■ **TASK PROMPT**
Lines with "down" in them are to be located in the listing below and copied.

■ **RECORDS FOR THE TASK**
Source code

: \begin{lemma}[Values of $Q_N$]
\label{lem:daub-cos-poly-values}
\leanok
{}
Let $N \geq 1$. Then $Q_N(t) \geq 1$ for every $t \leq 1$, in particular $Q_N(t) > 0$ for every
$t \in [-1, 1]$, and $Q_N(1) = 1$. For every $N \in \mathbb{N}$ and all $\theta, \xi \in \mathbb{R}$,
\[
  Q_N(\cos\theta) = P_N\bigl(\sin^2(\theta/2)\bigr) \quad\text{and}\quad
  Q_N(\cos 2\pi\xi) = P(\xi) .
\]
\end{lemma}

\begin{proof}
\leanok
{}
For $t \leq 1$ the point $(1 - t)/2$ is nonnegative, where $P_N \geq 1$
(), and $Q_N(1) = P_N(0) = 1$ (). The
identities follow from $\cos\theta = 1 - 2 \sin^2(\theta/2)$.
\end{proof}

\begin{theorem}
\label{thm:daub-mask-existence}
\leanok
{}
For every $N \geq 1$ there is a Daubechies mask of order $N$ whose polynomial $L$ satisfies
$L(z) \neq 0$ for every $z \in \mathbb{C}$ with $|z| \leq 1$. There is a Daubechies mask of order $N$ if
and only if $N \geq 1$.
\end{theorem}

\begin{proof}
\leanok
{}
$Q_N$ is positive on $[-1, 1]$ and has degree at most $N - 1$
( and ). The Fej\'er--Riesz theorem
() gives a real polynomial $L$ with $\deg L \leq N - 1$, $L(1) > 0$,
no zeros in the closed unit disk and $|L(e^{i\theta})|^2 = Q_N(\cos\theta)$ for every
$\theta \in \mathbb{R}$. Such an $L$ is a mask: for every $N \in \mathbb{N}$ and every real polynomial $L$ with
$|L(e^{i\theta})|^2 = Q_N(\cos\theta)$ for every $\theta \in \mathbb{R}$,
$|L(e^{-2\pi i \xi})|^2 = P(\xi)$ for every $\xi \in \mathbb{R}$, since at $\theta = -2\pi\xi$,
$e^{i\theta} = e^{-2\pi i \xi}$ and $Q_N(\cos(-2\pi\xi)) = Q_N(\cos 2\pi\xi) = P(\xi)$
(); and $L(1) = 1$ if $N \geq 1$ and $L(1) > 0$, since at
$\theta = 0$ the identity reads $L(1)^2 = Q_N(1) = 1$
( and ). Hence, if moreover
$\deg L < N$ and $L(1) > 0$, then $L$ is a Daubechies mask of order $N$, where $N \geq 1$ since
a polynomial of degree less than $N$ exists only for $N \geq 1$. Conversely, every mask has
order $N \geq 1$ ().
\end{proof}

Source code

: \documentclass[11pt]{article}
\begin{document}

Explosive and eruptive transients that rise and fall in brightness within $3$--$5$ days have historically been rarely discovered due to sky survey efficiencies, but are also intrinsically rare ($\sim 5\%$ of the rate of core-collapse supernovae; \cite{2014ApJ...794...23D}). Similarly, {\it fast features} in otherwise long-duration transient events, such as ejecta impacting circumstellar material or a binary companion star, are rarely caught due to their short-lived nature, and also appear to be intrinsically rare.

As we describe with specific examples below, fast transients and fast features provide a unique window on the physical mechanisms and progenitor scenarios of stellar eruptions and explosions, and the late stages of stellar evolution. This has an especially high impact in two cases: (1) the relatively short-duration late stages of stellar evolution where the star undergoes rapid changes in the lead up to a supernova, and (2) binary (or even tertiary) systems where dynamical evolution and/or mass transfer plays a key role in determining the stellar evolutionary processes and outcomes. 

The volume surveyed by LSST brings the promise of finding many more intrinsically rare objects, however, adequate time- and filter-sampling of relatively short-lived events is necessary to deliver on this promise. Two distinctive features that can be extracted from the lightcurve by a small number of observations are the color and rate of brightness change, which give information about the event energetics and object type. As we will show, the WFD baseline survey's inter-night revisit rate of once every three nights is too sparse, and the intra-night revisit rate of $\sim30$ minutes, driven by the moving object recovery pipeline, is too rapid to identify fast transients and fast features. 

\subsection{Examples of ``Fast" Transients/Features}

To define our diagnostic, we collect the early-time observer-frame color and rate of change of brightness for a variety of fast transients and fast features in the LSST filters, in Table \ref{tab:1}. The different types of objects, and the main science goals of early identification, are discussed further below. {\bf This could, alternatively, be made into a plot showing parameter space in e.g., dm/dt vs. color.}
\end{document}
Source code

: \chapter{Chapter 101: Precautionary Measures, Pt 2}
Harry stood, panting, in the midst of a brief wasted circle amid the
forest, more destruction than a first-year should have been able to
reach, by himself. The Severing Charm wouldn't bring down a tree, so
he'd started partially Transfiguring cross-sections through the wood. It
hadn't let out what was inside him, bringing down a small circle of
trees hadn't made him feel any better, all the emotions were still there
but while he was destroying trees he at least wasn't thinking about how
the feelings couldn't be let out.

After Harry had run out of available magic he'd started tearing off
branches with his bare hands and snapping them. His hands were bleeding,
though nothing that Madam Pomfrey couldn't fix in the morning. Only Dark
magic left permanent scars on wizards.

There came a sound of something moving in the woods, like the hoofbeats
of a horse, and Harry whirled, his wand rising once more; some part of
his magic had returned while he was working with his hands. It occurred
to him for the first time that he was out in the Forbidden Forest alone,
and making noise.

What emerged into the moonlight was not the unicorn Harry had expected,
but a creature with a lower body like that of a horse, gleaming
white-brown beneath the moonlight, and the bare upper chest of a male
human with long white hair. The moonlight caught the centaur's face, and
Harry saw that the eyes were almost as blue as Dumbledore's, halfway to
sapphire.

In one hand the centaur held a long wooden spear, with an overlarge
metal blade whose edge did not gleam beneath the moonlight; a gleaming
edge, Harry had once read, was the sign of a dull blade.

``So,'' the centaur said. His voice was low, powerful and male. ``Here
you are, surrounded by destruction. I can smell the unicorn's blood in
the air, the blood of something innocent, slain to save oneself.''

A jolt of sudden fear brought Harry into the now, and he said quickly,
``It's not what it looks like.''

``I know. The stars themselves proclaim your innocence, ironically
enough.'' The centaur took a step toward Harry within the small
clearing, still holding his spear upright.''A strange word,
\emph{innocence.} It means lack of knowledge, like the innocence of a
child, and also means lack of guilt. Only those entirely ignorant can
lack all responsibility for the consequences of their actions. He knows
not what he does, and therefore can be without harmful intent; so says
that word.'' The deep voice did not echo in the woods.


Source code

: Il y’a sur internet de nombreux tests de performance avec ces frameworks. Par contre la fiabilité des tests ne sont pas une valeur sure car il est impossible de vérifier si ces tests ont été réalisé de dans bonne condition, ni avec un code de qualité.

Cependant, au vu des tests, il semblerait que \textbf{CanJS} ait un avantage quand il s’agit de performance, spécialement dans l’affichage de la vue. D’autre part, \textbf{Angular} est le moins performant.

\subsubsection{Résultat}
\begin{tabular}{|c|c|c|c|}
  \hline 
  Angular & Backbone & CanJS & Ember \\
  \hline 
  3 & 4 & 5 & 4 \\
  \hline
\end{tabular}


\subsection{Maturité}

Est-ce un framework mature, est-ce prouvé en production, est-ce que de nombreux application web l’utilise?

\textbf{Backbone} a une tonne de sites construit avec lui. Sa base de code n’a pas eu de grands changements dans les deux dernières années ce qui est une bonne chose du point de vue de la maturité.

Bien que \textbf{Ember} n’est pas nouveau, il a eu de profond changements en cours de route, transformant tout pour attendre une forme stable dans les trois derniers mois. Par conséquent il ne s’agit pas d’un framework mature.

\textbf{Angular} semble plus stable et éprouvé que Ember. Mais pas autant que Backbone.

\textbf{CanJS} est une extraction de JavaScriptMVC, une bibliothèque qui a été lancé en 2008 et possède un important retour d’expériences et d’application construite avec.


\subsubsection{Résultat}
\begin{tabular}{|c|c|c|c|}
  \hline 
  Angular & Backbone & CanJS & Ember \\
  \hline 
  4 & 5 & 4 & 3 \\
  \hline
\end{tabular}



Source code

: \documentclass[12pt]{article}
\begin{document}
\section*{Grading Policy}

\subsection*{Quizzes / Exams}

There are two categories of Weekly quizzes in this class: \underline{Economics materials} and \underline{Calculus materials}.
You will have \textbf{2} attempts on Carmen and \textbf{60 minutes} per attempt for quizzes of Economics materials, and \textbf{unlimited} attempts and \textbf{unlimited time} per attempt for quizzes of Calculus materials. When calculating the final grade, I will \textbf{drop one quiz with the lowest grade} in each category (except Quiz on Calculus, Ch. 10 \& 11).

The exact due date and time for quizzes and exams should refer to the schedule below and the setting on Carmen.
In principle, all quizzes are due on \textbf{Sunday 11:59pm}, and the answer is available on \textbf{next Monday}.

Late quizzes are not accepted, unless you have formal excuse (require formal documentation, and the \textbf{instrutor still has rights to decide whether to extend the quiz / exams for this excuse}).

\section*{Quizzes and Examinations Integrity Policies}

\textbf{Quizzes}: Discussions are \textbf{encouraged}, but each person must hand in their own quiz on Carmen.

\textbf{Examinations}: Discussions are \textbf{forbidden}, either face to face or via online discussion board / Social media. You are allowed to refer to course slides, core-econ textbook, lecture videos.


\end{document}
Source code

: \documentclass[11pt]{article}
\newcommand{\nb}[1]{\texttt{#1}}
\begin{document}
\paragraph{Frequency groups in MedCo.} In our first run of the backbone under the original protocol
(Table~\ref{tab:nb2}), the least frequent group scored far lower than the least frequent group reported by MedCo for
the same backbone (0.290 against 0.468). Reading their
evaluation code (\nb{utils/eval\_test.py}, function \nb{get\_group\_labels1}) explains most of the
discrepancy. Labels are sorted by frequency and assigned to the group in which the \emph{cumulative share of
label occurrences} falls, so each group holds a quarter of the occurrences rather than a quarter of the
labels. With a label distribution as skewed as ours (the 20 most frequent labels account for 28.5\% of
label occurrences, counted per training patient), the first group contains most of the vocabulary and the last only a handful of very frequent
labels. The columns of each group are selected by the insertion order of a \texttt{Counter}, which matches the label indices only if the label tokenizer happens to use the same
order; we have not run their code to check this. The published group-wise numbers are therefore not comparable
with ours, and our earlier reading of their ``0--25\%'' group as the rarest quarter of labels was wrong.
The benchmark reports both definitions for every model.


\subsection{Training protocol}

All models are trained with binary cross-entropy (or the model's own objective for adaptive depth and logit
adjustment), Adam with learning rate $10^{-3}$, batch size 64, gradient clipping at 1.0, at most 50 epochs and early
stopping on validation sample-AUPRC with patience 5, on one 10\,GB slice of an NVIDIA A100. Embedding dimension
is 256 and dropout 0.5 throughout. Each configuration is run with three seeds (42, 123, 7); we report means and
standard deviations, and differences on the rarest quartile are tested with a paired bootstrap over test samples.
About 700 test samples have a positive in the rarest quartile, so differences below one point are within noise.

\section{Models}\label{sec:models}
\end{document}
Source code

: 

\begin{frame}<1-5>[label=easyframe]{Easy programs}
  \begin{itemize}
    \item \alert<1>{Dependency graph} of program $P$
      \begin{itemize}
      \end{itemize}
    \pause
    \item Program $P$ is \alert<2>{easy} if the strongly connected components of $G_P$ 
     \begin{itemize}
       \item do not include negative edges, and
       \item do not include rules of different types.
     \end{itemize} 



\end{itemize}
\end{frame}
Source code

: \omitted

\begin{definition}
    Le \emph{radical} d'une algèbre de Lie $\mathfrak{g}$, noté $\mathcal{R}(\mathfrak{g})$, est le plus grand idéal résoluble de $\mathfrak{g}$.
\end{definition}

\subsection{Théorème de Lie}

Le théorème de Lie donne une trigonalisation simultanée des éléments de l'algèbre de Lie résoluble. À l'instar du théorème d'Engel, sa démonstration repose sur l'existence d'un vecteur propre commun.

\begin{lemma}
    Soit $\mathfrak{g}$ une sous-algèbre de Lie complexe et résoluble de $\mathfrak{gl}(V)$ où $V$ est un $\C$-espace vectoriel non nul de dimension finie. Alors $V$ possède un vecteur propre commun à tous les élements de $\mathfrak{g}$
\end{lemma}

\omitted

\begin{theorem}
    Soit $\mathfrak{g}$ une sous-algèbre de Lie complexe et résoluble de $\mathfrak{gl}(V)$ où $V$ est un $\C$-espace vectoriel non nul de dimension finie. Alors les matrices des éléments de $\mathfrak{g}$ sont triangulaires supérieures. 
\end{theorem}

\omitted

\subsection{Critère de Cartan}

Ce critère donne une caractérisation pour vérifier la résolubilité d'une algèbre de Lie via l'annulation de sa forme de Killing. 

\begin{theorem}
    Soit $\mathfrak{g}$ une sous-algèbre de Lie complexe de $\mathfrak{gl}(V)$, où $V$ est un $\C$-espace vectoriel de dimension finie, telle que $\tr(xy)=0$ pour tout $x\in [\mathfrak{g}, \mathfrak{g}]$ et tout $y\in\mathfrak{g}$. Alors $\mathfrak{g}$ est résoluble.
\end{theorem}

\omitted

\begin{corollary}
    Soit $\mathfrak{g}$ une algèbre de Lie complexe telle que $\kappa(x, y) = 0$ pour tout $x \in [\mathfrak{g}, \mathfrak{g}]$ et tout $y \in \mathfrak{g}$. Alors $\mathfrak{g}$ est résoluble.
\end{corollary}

■ **OUTPUT OF THE EXERCISE**
reach, by himself. The Severing Charm wouldn't bring down a tree, so
hadn't let out what was inside him, bringing down a small circle of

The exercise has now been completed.